With respect to non-invitations, the South Carolina courts imposed a non-invitation clause that prevents a former employee from “selling on the accounts or territory” where he had carried out his business agent. [15] In one case, a national restriction on competition was found to be unenforceable, as the worker only requested clients on behalf of his employer in two of the counties during his employment. [16] If you or someone you know needs help understanding the law regarding non-compete clauses in South Carolina, if you have been sued for violating a non-compete clause, if you have received a letter of omission regarding your non-competition obligations or other provisions of an employment contract, contact our company at 864-527-5906 for a free consultation. As noted above, the non-competition agreement may also contain other provisions that are broad enough to resemble a non-competition clause. In South Carolina, our courts have decided that any so-called non-invitation agreement, which in practice amounts to a non-compete clause, would be assessed under the same rules as non-competition prohibitions.

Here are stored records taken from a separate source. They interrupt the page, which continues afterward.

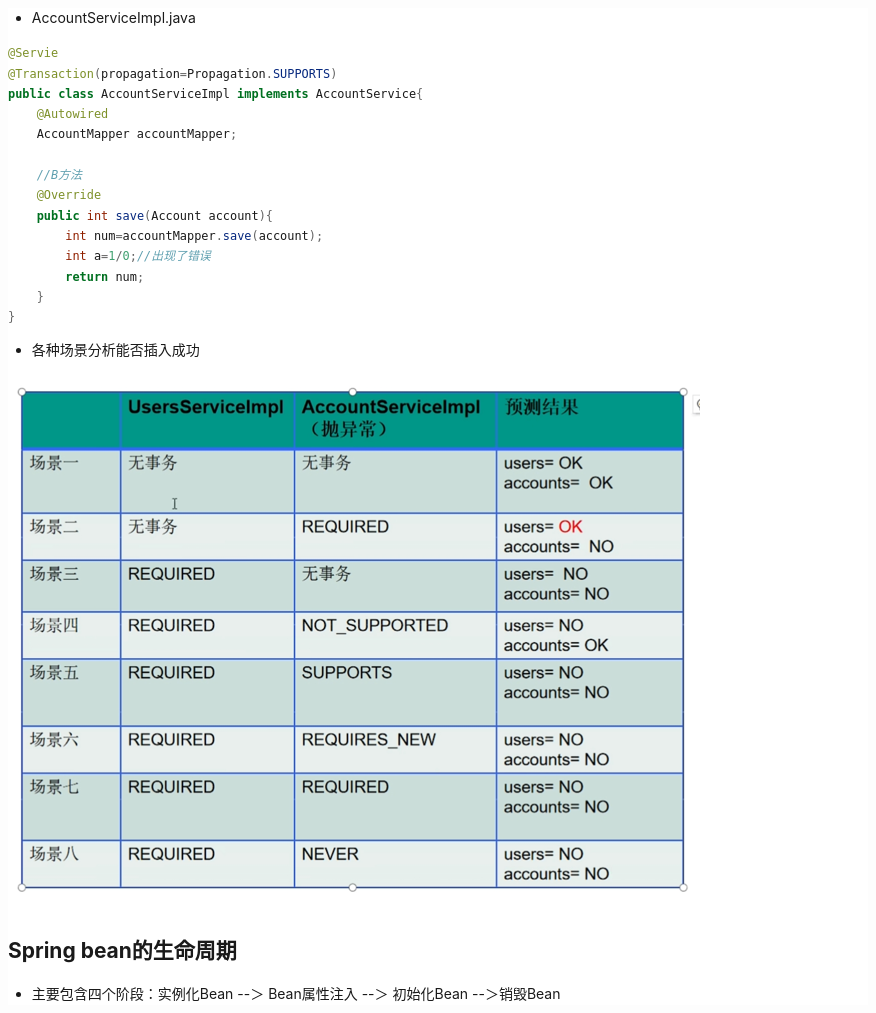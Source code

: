   - AccountServiceImpl.java

  ```java
  @Servie
  @Transaction(propagation=Propagation.SUPPORTS)
  public class AccountServiceImpl implements AccountService{
      @Autowired
      AccountMapper accountMapper;
      
      //B方法
      @Override
      public int save(Account account){
          int num=accountMapper.save(account);
          int a=1/0;//出现了错误
          return num;
      }
  }
  ```

  - 各种场景分析能否插入成功

  ![2022-07-03_001939](2022-07-03_001939.png)

## Spring bean的生命周期

- 主要包含四个阶段：实例化Bean --＞ Bean属性注入 --＞ 初始化Bean --＞销毁Bean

In that case, the Tribunal found that the non-appeal agreement was not applicable. You have worked for a company for several years and you continue to move forward; Under a non-compete agreement that you signed when you started working with your former company, you now have limitations and limitations in your ability to work in the same sector as your previous position. And now? What does “public policy” mean? Good question. In one case, our Supreme Court ruled that under New Jersey law, an employment contract cannot be obtained by the court with a “blue pencil” (i.e.

rewritten) and is enforced in South Carolina, when the agreement is supposed to be subject to New Jersey law! A company has the right to protect its business and intellectual property, but only in a “reasonable” manner. In the cases mentioned above, the answers may ultimately depend on the judicial analysis, which is appropriate in the context of your non-competition agreement. For example, Louisiana appears to allow a court to reduce the terms of a non-compete clause to make them enforceable, for example to reduce the seizure period from 2 years to one year if the court finds that one year was appropriate, but two years were too long. South Carolina, however, does not allow this “blue pencil” (i.e. rewriting) of an employment contract. The rationale for not allowing the courts to use the “blue pencil” is simple, namely that the court`s mission is to enforce the parties` agreements, not to rewrite them.